As complex as the inner workings of this program are, it is the simplicity of the usage by banker that will make it easy for the majority of homeowners to qualify, and be processed quickly.  It is recognized that there will be a fair percentage of cases that will not be streamlined through the initial programming, and that further underwriting will be triggered.  A program for more complex situations will also be streamlined, but will require qualified underwriters to oversee the process.




I recognize that the burst of the housing bubble was a perfect storm, and that it has forced good people to make devastating financial decisions that they may never have thought they would have in the past.  The following have become cultural norms, purposefully being late to spark the potential of a loan modification, bankruptcy to avoid responsibilities on second lien mortgages, strategic foreclosure due to banks inability to negotiate, or a homeowner recognizing that their current situation will be detrimental to their long-term financial goals. 

This program gives a strong incentive to all participating homeowners, and it is not designed to eliminate negative principal positions, nor does it set up homeowners to stay in their homes for unreasonable periods of time when the participant is unable or refuses to pay their obligation.  The objective is to have responsible homeowners pay their obligation though the duration of the program, and to strengthen their financial position for the future.

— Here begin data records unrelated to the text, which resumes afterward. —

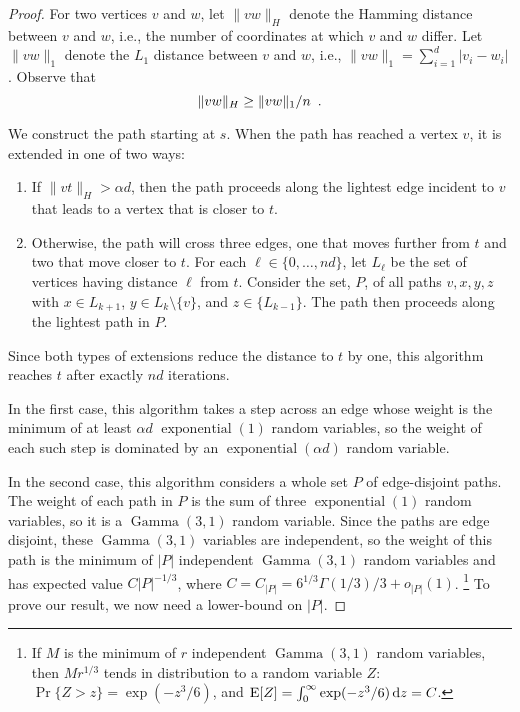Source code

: \documentclass[lotsofwhite]{patmorin}
\DeclareMathOperator{\exponential}{exponential}
\DeclareMathOperator{\gammarv}{Gamma}
\begin{document}
\begin{proof}
   For two vertices
   $v$ and $w$, let $\|vw\|_H$ denote the Hamming distance between $v$ and $w$,
   i.e., the number of coordinates at which $v$ and $w$ differ.
   Let $\|vw\|_1$ denote the $L_1$ distance between $v$ and $w$, i.e., $\|vw\|_1=\sum_{i=1}^d |v_i-w_i|$.  Observe
   that 
   \begin{equation}
      \|vw\|_H \ge \|vw\|_1/n \enspace . \eqlabel{hamming-l1}
   \end{equation}

   We construct the path starting at $s$.  When the path has reached a
   vertex $v$, it is extended in one of two ways:
   \begin{enumerate}
      \item If $\|vt\|_H > \alpha d$, then the path proceeds along the
      lightest edge incident to $v$ that leads to a vertex that is closer
      to $t$.  

      \item Otherwise, the path will cross three edges, one that moves
      further from $t$ and two that move closer to $t$.  For each
      $\ell\in\{0,\ldots,nd\}$, let $L_\ell$ be the set of vertices
      having distance $\ell$ from $t$.
      Consider the set, $P$, of all paths $v,x,y,z$ with
      $x\in L_{k+1}$, $y\in L_{k}\setminus\{v\}$, and $z\in\{L_{k-1}\}$.
      The path then proceeds along the lightest path in $P$.
   \end{enumerate}
   Since both types of extensions reduce the distance to $t$ by one,
   this algorithm reaches $t$ after exactly $nd$ iterations.

   In the first case, this algorithm takes a step across an edge whose
   weight is the minimum of at least $\alpha d$ $\exponential(1)$
   random variables, so the weight of each such step is dominated by an
   $\exponential(\alpha d)$ random variable.

   In the second case, this algorithm considers a whole set $P$
   of edge-disjoint paths.  The weight of each path in $P$ is
   the sum of three $\exponential(1)$ random variables, so it is a
   $\gammarv(3,1)$ random variable.  Since the paths are edge disjoint,
   these $\gammarv(3,1)$ variables are independent, so the weight of
   this path is the minimum of $|P|$ independent $\gammarv(3,1)$ random
   variables and has expected value $C|P|^{-1/3}$, where $C = C_{|P|} =
   6^{1/3}\Gamma(1/3)/3 + o_{|P|}(1)$.%
   \footnote{If $M$ is the minimum of $r$ independent $\gammarv(3,1)$
   random variables, then $Mr^{1/3}$ tends in distribution to a random
   variable $Z$: $\Pr\{Z>z\} = \exp(-z^3/6)$, and $\mathrm{E}[Z]= \int_0^\infty
   \exp(-z^3/6)\, \mathrm{d}z = C$.}
   To prove our result,
   we now need a lower-bound on $|P|$.


\end{proof}
\end{document}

Although there is a significant upfront cost to the tax payers, and that the large dollars that I am suggesting to be obligated to this program will give all tax payers initial stress, but I believe the benefits demonstrated that the macroeconomic impact, along with the guarantee of full principal payment in conjunction with a minimum interest rate return will compel government action. 

Thank you for your time and consideration and I look forward to discuss this further at your earliest convenience.